Thursday, 15 January 2009: 8:30 AM
Retrieving optical depths for optically thick clouds from the Geoscience Laser Altimeter System (GLAS) on board ICESat
Room 122A (Phoenix Convention Center)
Alexander Marshak, NASA/GSFC, Greenbelt, MD; and Y. Yang, J. Y. C. Chiu, and W. J. Wiscombe
Laser beams emitted from space-borne lidars, can only penetrate clouds to a limit of a few optical depths. As a result, only optical depths of thinner clouds (< about 3 for GLAS) are retrieved from the reflected lidar signal. We present a comprehensive study of possible retrievals of optical depth of thick clouds using solar background light and treating the GLAS telescope as a simple solar radiometer. To do so we first calibrate the reflected solar radiation received by the photon-counting detectors of GLAS' 532 nm channel. The solar background radiation is regarded as a noise to be subtracted in the retrieval process of the lidar products. However, once calibrated, it becomes a signal that can be used in studying the properties of optically thick clouds. Three calibration methods are presented: (1) calibration with coincident airborne and GLAS observations; (2) calibration with coincident GOES and GLAS observations of deep convective clouds; (3) calibration from the first principles using optical depth of thin water clouds over ocean retrieved by GLAS active remote sensing. Results from the three methods agree well with each other. Cloud optical depth is retrieved from the calibrated solar background signal using a one-channel retrieval.
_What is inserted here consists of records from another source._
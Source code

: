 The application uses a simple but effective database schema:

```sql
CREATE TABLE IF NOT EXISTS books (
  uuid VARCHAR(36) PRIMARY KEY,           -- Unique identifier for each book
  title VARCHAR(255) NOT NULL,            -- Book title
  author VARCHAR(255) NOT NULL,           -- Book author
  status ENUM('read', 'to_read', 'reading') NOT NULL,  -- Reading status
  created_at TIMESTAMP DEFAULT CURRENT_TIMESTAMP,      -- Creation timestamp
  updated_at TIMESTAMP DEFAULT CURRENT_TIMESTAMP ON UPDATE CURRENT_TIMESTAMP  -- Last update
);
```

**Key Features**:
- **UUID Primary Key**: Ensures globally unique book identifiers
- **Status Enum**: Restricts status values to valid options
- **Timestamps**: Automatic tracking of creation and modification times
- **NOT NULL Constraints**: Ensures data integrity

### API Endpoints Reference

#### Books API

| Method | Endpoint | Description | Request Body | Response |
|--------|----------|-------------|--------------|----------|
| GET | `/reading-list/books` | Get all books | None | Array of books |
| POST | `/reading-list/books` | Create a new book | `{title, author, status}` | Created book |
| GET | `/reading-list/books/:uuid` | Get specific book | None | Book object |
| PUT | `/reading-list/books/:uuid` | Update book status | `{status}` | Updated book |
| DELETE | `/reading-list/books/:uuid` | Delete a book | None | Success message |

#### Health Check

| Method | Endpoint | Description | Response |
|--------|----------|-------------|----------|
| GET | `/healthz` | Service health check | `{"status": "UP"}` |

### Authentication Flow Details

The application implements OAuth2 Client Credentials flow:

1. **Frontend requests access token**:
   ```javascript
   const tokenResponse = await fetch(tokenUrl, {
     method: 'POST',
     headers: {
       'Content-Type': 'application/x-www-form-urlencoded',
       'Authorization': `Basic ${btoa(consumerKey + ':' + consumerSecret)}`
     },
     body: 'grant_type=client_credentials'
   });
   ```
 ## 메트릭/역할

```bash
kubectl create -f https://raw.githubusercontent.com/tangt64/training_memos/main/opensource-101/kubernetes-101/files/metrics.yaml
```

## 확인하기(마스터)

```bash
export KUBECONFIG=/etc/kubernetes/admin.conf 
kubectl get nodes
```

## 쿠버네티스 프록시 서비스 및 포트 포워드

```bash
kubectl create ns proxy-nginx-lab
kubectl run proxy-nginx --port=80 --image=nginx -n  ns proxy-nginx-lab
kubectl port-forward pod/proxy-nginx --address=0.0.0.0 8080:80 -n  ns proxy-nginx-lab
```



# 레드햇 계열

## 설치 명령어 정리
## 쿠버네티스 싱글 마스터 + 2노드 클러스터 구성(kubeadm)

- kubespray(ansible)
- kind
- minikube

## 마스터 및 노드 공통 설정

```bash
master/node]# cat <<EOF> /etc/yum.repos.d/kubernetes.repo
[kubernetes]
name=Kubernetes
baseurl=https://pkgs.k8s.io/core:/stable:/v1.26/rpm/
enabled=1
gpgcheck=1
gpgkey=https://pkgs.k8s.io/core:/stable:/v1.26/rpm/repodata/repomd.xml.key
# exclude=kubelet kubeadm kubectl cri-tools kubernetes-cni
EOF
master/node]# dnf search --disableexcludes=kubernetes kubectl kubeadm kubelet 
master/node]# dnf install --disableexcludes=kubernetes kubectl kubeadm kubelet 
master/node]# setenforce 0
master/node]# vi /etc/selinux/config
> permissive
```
Comparison with cloud optical depth retrieved from GOES during GLAS overpasses shows that the average difference between the two retrievals is about 25%. Based on this study, optical depths for thick clouds will be provided as a supplementary product to the existing operational GLAS cloud products in future GLAS data releases. Thus cloud optical depth can be retrieved from GLAS for all clouds: from thin transparent to thick opaque.